Sustained Impairment of IFN-γ Secretion in Suppressed HIV-Infected Patients Despite Mature NK Cell Recovery: Evidence for a Defective Reconstitution of Innate Immunity

Abstract

The impairment of NK cell functions in the course of HIV infection contributes to a decreased resistance against HIV and other pathogens. We analyzed the proportion of mature and immature NK cell subsets, and measured subsets of IFN-γ and TNF-α-producing NK and T cells in viremic or therapy-suppressed HIV-infected subjects, and noninfected control donors. Viremic HIV⁺ individuals had significantly lower proportions of mature CD3⁻/CD161⁺/CD56⁺ NK cells and of IFN-γ-producing NK cells compared with noninfected donors, independent of CD4⁺ T cell counts. HIV-infected subjects with undetectable viral load recovered mature CD3⁻/CD161⁺/CD56⁺ NK cells and cytotoxicity against tumor (K562) and HSV-infected target cells to percentages comparable with those of uninfected individuals, but their NK cells remained impaired in their ability to produce IFN-γ. In parallel to these ex vivo findings, in vitro NK cell differentiation of CD34-positive cord blood precursors in the presence of R5 or X4 HIV-1 resulted in the production of NK cells with a normal mature phenotype, but lacking the ability to produce IFN-γ, whereas coculture of uninfected PBMC with HIV failed to affect mature NK cell properties or IFN-γ secretion.

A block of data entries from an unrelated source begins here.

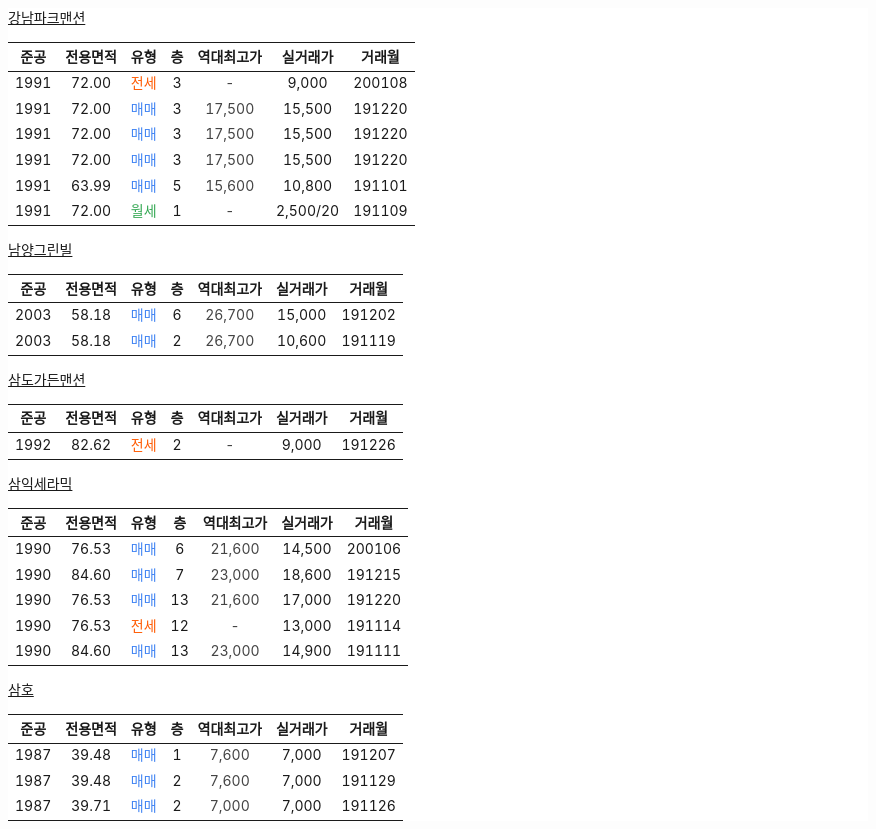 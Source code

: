 [강남파크맨션](https://search.naver.com/search.naver?query=%EC%9A%B8%EC%82%B0%EA%B4%91%EC%97%AD%EC%8B%9C+%EB%82%A8%EA%B5%AC+%EC%84%A0%EC%95%94%EB%8F%99+%EA%B0%95%EB%82%A8%ED%8C%8C%ED%81%AC%EB%A7%A8%EC%85%98)

|준공|전용면적|유형|층|역대최고가|실거래가|거래월|
|:---:|:---:|:---:|:---:|:---:|:---:|:---:|
|1991|72.00|<span style="color:#ff5a00">전세</span>|3|<span style="color:#444444">-</span>|9,000|200108|
|1991|72.00|<span style="color:#4285f3">매매</span>|3|<span style="color:#444444">17,500</span>|15,500|191220|
|1991|72.00|<span style="color:#4285f3">매매</span>|3|<span style="color:#444444">17,500</span>|15,500|191220|
|1991|72.00|<span style="color:#4285f3">매매</span>|3|<span style="color:#444444">17,500</span>|15,500|191220|
|1991|63.99|<span style="color:#4285f3">매매</span>|5|<span style="color:#444444">15,600</span>|10,800|191101|
|1991|72.00|<span style="color:#34a853">월세</span>|1|<span style="color:#444444">-</span>|2,500/20|191109|

[남양그린빌](https://search.naver.com/search.naver?query=%EC%9A%B8%EC%82%B0%EA%B4%91%EC%97%AD%EC%8B%9C+%EB%82%A8%EA%B5%AC+%EC%84%A0%EC%95%94%EB%8F%99+%EB%82%A8%EC%96%91%EA%B7%B8%EB%A6%B0%EB%B9%8C)

|준공|전용면적|유형|층|역대최고가|실거래가|거래월|
|:---:|:---:|:---:|:---:|:---:|:---:|:---:|
|2003|58.18|<span style="color:#4285f3">매매</span>|6|<span style="color:#444444">26,700</span>|15,000|191202|
|2003|58.18|<span style="color:#4285f3">매매</span>|2|<span style="color:#444444">26,700</span>|10,600|191119|

[삼도가든맨션](https://search.naver.com/search.naver?query=%EC%9A%B8%EC%82%B0%EA%B4%91%EC%97%AD%EC%8B%9C+%EB%82%A8%EA%B5%AC+%EC%84%A0%EC%95%94%EB%8F%99+%EC%82%BC%EB%8F%84%EA%B0%80%EB%93%A0%EB%A7%A8%EC%85%98)

|준공|전용면적|유형|층|역대최고가|실거래가|거래월|
|:---:|:---:|:---:|:---:|:---:|:---:|:---:|
|1992|82.62|<span style="color:#ff5a00">전세</span>|2|<span style="color:#444444">-</span>|9,000|191226|

[삼익세라믹](https://search.naver.com/search.naver?query=%EC%9A%B8%EC%82%B0%EA%B4%91%EC%97%AD%EC%8B%9C+%EB%82%A8%EA%B5%AC+%EC%84%A0%EC%95%94%EB%8F%99+%EC%82%BC%EC%9D%B5%EC%84%B8%EB%9D%BC%EB%AF%B9)

|준공|전용면적|유형|층|역대최고가|실거래가|거래월|
|:---:|:---:|:---:|:---:|:---:|:---:|:---:|
|1990|76.53|<span style="color:#4285f3">매매</span>|6|<span style="color:#444444">21,600</span>|14,500|200106|
|1990|84.60|<span style="color:#4285f3">매매</span>|7|<span style="color:#444444">23,000</span>|18,600|191215|
|1990|76.53|<span style="color:#4285f3">매매</span>|13|<span style="color:#444444">21,600</span>|17,000|191220|
|1990|76.53|<span style="color:#ff5a00">전세</span>|12|<span style="color:#444444">-</span>|13,000|191114|
|1990|84.60|<span style="color:#4285f3">매매</span>|13|<span style="color:#444444">23,000</span>|14,900|191111|

[삼호](https://search.naver.com/search.naver?query=%EC%9A%B8%EC%82%B0%EA%B4%91%EC%97%AD%EC%8B%9C+%EB%82%A8%EA%B5%AC+%EC%84%A0%EC%95%94%EB%8F%99+%EC%82%BC%ED%98%B8)

|준공|전용면적|유형|층|역대최고가|실거래가|거래월|
|:---:|:---:|:---:|:---:|:---:|:---:|:---:|
|1987|39.48|<span style="color:#4285f3">매매</span>|1|<span style="color:#444444">7,600</span>|7,000|191207|
|1987|39.48|<span style="color:#4285f3">매매</span>|2|<span style="color:#444444">7,600</span>|7,000|191129|
|1987|39.71|<span style="color:#4285f3">매매</span>|2|<span style="color:#444444">7,000</span>|7,000|191126|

Altogether, our findings support the hypothesis that mature NK cell phenotype may be uncoupled from some mature functions following highly active antiretroviral therapy-mediated suppression of HIV-1, and indicate that relevant innate immune functions of NK cell subsets may remain altered despite effective viral suppression following antiretroviral treatment.